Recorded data
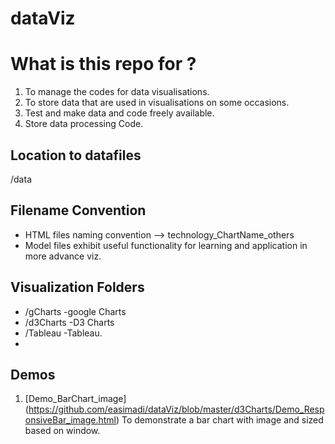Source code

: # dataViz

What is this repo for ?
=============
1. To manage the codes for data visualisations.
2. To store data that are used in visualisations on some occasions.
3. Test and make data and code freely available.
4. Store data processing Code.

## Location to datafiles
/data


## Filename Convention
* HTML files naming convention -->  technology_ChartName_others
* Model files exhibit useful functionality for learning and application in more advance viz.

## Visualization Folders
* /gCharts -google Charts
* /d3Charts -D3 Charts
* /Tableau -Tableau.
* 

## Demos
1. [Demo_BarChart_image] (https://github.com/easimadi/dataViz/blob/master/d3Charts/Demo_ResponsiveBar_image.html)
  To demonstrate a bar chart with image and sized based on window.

...

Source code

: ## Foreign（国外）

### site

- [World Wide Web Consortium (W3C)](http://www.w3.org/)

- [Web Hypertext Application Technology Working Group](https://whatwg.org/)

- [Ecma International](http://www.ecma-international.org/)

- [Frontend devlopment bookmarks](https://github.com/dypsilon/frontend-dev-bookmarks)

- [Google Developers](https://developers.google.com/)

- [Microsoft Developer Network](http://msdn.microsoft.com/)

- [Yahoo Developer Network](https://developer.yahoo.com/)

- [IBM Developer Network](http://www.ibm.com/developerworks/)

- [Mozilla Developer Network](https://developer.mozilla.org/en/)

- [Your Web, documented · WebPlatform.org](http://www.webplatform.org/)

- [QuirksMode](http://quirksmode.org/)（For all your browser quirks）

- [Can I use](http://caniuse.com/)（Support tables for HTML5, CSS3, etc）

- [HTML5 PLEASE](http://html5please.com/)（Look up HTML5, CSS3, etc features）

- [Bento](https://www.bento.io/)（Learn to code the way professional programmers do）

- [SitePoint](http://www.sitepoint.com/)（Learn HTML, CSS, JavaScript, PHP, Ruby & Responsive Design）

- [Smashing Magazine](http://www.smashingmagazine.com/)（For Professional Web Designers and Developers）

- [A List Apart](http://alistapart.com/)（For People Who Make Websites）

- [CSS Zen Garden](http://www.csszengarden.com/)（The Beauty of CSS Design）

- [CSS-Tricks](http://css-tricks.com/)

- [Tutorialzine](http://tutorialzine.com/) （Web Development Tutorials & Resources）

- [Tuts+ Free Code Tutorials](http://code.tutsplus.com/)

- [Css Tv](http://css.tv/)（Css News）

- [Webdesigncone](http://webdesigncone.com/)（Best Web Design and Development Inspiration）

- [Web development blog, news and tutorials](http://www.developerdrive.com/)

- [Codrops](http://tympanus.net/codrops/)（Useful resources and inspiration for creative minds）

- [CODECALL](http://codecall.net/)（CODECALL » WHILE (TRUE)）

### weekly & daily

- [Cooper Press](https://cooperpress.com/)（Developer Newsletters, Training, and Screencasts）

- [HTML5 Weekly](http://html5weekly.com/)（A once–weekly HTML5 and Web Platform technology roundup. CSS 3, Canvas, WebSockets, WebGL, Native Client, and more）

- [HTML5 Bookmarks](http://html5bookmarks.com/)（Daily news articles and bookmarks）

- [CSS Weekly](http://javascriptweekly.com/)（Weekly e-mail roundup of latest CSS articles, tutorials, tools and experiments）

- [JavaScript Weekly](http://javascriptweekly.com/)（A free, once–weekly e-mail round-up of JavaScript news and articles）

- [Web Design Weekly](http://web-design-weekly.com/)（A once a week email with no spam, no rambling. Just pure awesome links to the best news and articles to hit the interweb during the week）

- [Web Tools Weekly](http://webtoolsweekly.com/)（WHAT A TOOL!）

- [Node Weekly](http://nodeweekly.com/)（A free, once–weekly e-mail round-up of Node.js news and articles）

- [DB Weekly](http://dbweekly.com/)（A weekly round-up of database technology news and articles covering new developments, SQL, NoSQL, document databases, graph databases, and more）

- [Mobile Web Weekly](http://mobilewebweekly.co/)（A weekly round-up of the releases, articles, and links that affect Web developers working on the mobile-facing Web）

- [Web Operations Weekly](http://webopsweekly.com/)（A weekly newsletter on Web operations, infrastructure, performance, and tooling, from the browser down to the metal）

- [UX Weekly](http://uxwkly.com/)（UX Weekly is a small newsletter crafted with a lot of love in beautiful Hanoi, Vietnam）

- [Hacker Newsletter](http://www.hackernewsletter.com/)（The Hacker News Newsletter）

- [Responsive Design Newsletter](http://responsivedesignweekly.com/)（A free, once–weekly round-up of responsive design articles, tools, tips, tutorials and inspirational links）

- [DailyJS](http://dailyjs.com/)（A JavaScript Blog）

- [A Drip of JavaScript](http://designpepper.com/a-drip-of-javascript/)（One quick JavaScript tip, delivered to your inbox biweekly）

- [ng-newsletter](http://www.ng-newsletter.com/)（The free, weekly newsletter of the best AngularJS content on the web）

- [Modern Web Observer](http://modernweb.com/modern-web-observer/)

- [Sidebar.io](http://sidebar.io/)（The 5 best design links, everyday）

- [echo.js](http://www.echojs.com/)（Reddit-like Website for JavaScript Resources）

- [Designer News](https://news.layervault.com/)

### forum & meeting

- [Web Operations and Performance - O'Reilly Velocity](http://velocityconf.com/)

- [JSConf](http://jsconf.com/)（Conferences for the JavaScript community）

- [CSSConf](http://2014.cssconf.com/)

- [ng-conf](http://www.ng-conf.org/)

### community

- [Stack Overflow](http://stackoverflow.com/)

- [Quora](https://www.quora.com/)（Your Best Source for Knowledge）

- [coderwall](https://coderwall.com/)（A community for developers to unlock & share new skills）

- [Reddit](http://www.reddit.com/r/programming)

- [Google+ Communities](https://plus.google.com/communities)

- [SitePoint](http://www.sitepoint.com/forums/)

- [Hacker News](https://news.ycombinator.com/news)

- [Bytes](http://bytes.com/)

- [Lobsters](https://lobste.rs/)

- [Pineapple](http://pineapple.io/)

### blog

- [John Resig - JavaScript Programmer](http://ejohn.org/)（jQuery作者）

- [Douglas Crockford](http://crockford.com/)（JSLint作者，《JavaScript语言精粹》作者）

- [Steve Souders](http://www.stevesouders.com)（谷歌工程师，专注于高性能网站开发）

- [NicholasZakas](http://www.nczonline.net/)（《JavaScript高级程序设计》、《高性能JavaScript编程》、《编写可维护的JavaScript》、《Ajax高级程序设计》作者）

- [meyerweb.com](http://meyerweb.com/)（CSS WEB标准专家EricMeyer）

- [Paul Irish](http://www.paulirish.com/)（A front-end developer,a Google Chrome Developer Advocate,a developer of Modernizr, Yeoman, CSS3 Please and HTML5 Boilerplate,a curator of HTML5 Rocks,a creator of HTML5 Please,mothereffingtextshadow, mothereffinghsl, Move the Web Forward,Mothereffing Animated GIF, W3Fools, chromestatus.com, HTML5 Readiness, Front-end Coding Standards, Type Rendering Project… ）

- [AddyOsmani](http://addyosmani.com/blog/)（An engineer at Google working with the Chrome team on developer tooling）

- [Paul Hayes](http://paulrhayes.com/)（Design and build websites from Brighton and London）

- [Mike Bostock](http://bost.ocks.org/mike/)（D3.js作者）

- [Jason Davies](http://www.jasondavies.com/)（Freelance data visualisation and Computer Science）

...

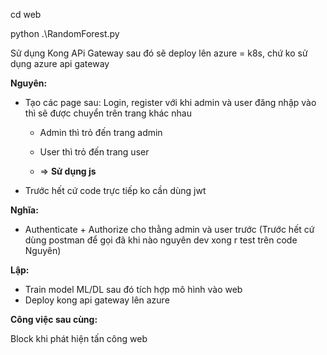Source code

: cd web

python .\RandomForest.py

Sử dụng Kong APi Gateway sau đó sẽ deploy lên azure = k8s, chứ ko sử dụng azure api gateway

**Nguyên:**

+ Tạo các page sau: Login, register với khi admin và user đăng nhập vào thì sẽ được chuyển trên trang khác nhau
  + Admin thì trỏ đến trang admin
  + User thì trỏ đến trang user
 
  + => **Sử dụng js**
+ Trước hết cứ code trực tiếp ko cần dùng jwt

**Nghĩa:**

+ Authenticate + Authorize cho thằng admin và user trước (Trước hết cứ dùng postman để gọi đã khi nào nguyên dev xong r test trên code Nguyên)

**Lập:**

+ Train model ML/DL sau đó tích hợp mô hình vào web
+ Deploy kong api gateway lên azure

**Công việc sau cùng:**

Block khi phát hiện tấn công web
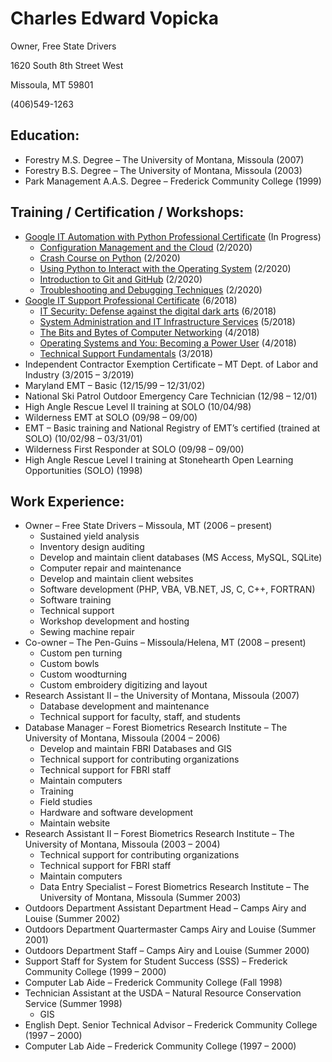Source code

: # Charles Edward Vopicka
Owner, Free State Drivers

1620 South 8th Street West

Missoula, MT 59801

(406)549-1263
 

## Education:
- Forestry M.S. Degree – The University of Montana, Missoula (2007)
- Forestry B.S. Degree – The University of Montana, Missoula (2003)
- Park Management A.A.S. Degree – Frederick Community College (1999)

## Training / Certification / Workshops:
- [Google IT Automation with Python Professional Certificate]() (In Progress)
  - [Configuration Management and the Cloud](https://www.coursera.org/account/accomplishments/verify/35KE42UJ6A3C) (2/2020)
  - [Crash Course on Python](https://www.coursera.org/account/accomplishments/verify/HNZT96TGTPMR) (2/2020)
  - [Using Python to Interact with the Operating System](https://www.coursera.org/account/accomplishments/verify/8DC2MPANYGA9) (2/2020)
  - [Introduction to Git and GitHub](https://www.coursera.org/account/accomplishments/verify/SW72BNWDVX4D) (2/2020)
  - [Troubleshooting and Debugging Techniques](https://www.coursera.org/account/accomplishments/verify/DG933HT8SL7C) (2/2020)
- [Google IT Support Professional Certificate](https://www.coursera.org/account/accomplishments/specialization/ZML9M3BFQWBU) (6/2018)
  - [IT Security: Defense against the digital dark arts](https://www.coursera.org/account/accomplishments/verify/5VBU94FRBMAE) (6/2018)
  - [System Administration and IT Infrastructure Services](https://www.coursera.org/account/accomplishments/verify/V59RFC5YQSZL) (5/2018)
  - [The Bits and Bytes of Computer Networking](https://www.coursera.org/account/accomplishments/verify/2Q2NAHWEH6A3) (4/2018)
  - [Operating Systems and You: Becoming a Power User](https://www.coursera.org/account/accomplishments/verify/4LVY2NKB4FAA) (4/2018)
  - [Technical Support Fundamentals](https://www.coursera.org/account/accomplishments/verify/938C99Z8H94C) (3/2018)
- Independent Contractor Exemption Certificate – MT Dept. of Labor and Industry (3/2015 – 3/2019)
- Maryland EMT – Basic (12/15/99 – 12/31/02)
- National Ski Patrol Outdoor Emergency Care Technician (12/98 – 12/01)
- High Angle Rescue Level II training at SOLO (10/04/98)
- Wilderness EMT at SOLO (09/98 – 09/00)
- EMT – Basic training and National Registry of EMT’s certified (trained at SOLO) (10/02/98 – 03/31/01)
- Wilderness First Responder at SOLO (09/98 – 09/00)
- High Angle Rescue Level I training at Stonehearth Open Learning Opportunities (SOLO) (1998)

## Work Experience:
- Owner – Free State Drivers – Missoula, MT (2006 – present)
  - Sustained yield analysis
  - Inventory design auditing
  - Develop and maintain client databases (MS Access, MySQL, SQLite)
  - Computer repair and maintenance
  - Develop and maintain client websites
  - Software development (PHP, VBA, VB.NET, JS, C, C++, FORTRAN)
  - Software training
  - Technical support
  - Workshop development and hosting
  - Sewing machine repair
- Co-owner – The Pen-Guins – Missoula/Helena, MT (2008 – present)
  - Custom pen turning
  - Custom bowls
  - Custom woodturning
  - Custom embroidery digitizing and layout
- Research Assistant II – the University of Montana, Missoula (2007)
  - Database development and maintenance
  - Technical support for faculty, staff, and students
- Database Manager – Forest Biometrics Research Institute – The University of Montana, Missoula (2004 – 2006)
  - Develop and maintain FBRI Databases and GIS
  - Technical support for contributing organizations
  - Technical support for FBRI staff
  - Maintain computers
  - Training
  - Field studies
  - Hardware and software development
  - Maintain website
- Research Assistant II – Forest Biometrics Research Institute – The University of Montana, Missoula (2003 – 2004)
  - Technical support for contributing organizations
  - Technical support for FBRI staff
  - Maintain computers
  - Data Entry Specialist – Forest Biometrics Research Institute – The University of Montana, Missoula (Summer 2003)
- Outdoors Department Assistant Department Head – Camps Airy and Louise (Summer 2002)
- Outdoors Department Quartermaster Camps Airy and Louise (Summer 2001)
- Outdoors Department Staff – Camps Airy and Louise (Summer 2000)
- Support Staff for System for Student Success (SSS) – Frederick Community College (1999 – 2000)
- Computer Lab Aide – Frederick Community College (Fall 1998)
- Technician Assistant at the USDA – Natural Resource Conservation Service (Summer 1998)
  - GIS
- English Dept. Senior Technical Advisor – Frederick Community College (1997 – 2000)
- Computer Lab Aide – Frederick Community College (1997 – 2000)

**REQUIRED ACTION:** Look above for the line that contains "- [Web development". Starting there, transcribe every line exactly until you have copied the line that contains "- [HTML5 Bookmarks](http://html5bookmarks.com/)（Daily".

**OUTPUT OF THE TASK:**
- [Web development blog, news and tutorials](http://www.developerdrive.com/)

- [Codrops](http://tympanus.net/codrops/)（Useful resources and inspiration for creative minds）

- [CODECALL](http://codecall.net/)（CODECALL » WHILE (TRUE)）

### weekly & daily

- [Cooper Press](https://cooperpress.com/)（Developer Newsletters, Training, and Screencasts）

- [HTML5 Weekly](http://html5weekly.com/)（A once–weekly HTML5 and Web Platform technology roundup. CSS 3, Canvas, WebSockets, WebGL, Native Client, and more）

- [HTML5 Bookmarks](http://html5bookmarks.com/)（Daily news articles and bookmarks）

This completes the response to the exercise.